Your assignment — Leave the pictures out while you restate every entry below word for word.

= Beginning of Section =

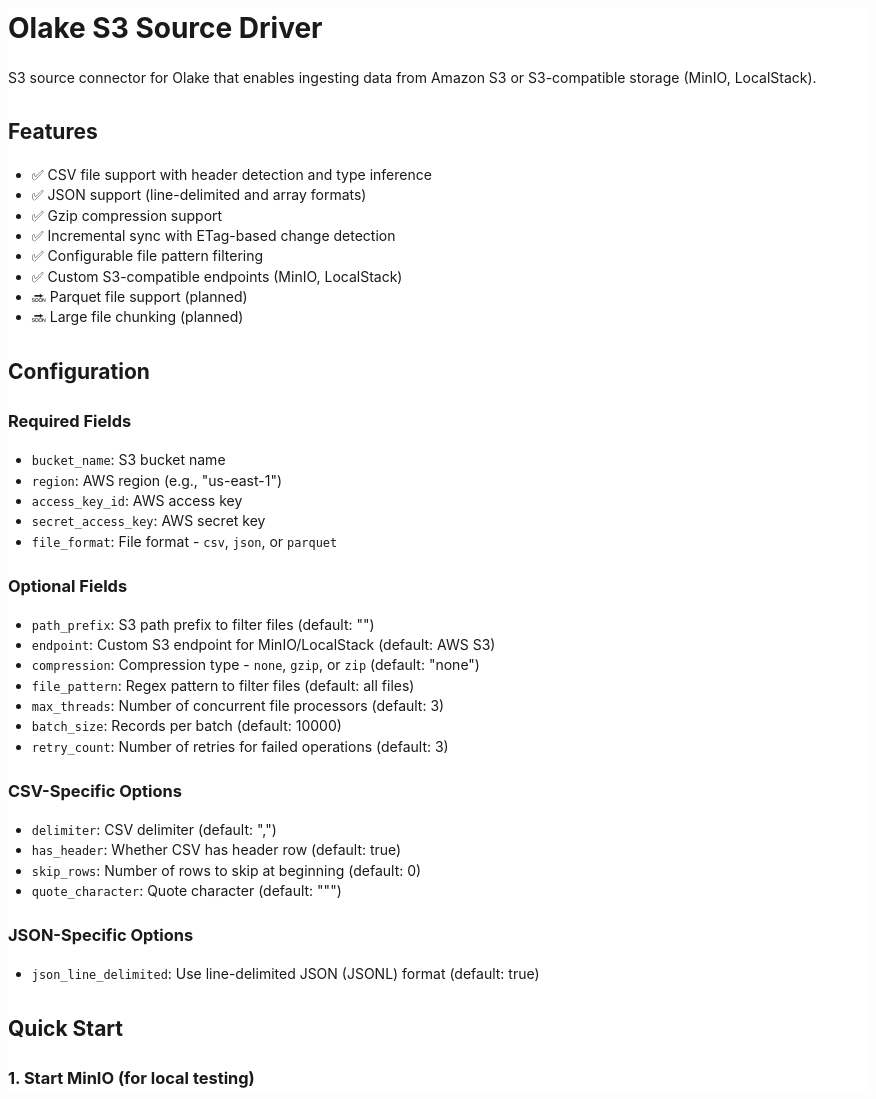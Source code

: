 # Olake S3 Source Driver

S3 source connector for Olake that enables ingesting data from Amazon S3 or S3-compatible storage (MinIO, LocalStack).

## Features

- ✅ CSV file support with header detection and type inference
- ✅ JSON support (line-delimited and array formats)
- ✅ Gzip compression support
- ✅ Incremental sync with ETag-based change detection
- ✅ Configurable file pattern filtering
- ✅ Custom S3-compatible endpoints (MinIO, LocalStack)
- 🔜 Parquet file support (planned)
- 🔜 Large file chunking (planned)

## Configuration

### Required Fields

- `bucket_name`: S3 bucket name
- `region`: AWS region (e.g., "us-east-1")
- `access_key_id`: AWS access key
- `secret_access_key`: AWS secret key
- `file_format`: File format - `csv`, `json`, or `parquet`

### Optional Fields

- `path_prefix`: S3 path prefix to filter files (default: "")
- `endpoint`: Custom S3 endpoint for MinIO/LocalStack (default: AWS S3)
- `compression`: Compression type - `none`, `gzip`, or `zip` (default: "none")
- `file_pattern`: Regex pattern to filter files (default: all files)
- `max_threads`: Number of concurrent file processors (default: 3)
- `batch_size`: Records per batch (default: 10000)
- `retry_count`: Number of retries for failed operations (default: 3)

### CSV-Specific Options

- `delimiter`: CSV delimiter (default: ",")
- `has_header`: Whether CSV has header row (default: true)
- `skip_rows`: Number of rows to skip at beginning (default: 0)
- `quote_character`: Quote character (default: "\"")

### JSON-Specific Options

- `json_line_delimited`: Use line-delimited JSON (JSONL) format (default: true)

## Quick Start

### 1. Start MinIO (for local testing)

= End of Section =

Response area —
Source code

: # Olake S3 Source Driver

S3 source connector for Olake that enables ingesting data from Amazon S3 or S3-compatible storage (MinIO, LocalStack).

## Features

- ✅ CSV file support with header detection and type inference
- ✅ JSON support (line-delimited and array formats)
- ✅ Gzip compression support
- ✅ Incremental sync with ETag-based change detection
- ✅ Configurable file pattern filtering
- ✅ Custom S3-compatible endpoints (MinIO, LocalStack)
- 🔜 Parquet file support (planned)
- 🔜 Large file chunking (planned)

## Configuration

### Required Fields

- `bucket_name`: S3 bucket name
- `region`: AWS region (e.g., "us-east-1")
- `access_key_id`: AWS access key
- `secret_access_key`: AWS secret key
- `file_format`: File format - `csv`, `json`, or `parquet`

### Optional Fields

- `path_prefix`: S3 path prefix to filter files (default: "")
- `endpoint`: Custom S3 endpoint for MinIO/LocalStack (default: AWS S3)
- `compression`: Compression type - `none`, `gzip`, or `zip` (default: "none")
- `file_pattern`: Regex pattern to filter files (default: all files)
- `max_threads`: Number of concurrent file processors (default: 3)
- `batch_size`: Records per batch (default: 10000)
- `retry_count`: Number of retries for failed operations (default: 3)

### CSV-Specific Options

- `delimiter`: CSV delimiter (default: ",")
- `has_header`: Whether CSV has header row (default: true)
- `skip_rows`: Number of rows to skip at beginning (default: 0)
- `quote_character`: Quote character (default: "\"")

### JSON-Specific Options

- `json_line_delimited`: Use line-delimited JSON (JSONL) format (default: true)

## Quick Start

### 1. Start MinIO (for local testing)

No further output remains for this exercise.